Collection entries
────────────────────

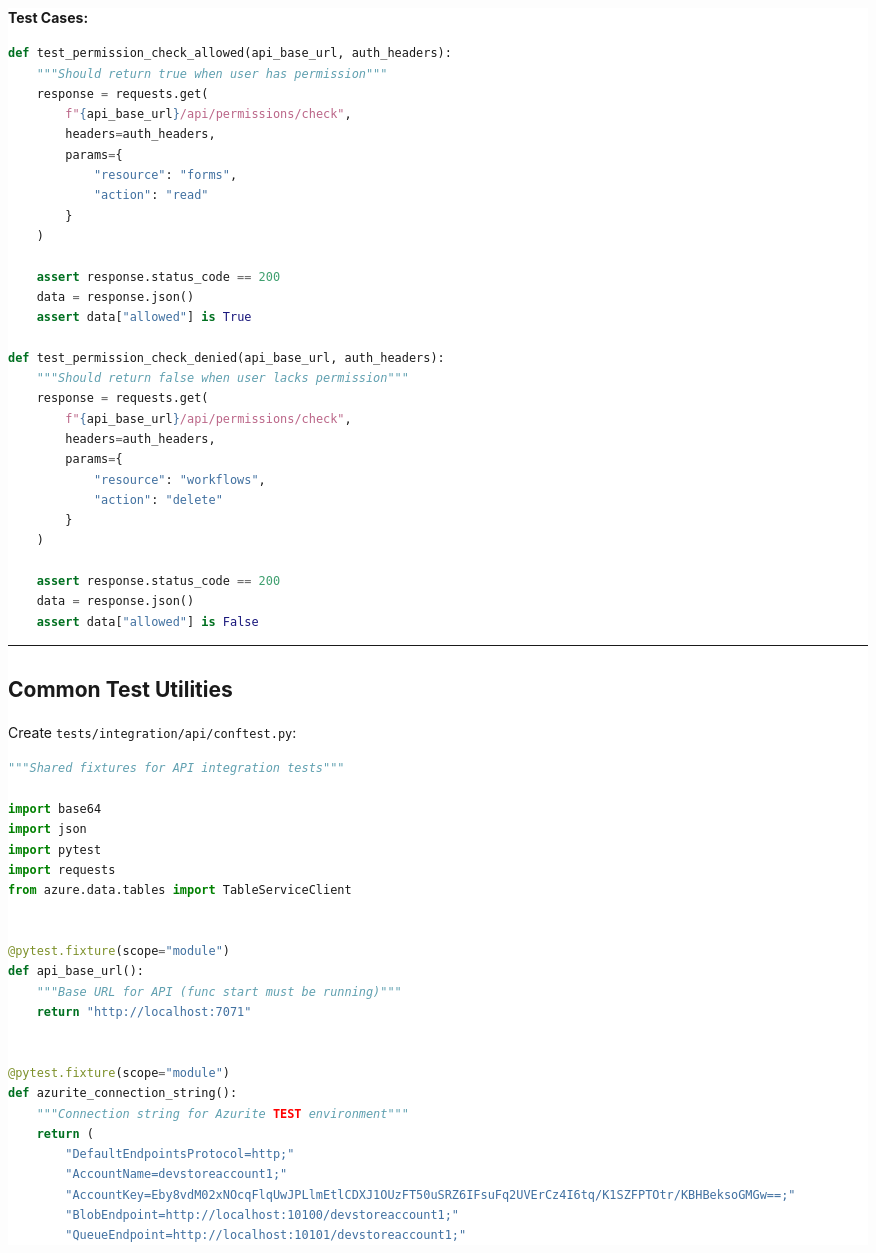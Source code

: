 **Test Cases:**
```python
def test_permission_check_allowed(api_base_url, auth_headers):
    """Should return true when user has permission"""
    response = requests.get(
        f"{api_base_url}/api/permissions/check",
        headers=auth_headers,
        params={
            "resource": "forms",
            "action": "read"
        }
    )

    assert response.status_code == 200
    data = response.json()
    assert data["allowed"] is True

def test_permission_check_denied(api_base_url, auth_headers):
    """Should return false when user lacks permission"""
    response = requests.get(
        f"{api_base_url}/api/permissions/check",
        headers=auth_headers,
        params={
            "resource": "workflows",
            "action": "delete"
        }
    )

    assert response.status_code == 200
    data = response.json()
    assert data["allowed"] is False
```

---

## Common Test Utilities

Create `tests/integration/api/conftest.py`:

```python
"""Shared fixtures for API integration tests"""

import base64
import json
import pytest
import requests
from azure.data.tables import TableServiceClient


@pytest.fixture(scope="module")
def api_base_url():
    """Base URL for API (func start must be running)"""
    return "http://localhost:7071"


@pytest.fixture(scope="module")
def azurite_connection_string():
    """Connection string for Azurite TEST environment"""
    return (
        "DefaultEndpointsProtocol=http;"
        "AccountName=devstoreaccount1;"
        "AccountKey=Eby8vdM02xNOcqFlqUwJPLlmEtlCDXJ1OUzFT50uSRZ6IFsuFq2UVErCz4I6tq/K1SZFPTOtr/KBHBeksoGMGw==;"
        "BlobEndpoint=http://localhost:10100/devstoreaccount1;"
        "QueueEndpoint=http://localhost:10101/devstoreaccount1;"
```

────────────────────

▸ **Your task**
The records are to be duplicated in full and exactly, with images left out.

▸ **Answer area**
Source code

: **Test Cases:**
```python
def test_permission_check_allowed(api_base_url, auth_headers):
    """Should return true when user has permission"""
    response = requests.get(
        f"{api_base_url}/api/permissions/check",
        headers=auth_headers,
        params={
            "resource": "forms",
            "action": "read"
        }
    )

    assert response.status_code == 200
    data = response.json()
    assert data["allowed"] is True

def test_permission_check_denied(api_base_url, auth_headers):
    """Should return false when user lacks permission"""
    response = requests.get(
        f"{api_base_url}/api/permissions/check",
        headers=auth_headers,
        params={
            "resource": "workflows",
            "action": "delete"
        }
    )

    assert response.status_code == 200
    data = response.json()
    assert data["allowed"] is False
```

---

## Common Test Utilities

Create `tests/integration/api/conftest.py`:

```python
"""Shared fixtures for API integration tests"""

import base64
import json
import pytest
import requests
from azure.data.tables import TableServiceClient


@pytest.fixture(scope="module")
def api_base_url():
    """Base URL for API (func start must be running)"""
    return "http://localhost:7071"


@pytest.fixture(scope="module")
def azurite_connection_string():
    """Connection string for Azurite TEST environment"""
    return (
        "DefaultEndpointsProtocol=http;"
        "AccountName=devstoreaccount1;"
        "AccountKey=Eby8vdM02xNOcqFlqUwJPLlmEtlCDXJ1OUzFT50uSRZ6IFsuFq2UVErCz4I6tq/K1SZFPTOtr/KBHBeksoGMGw==;"
        "BlobEndpoint=http://localhost:10100/devstoreaccount1;"
        "QueueEndpoint=http://localhost:10101/devstoreaccount1;"
```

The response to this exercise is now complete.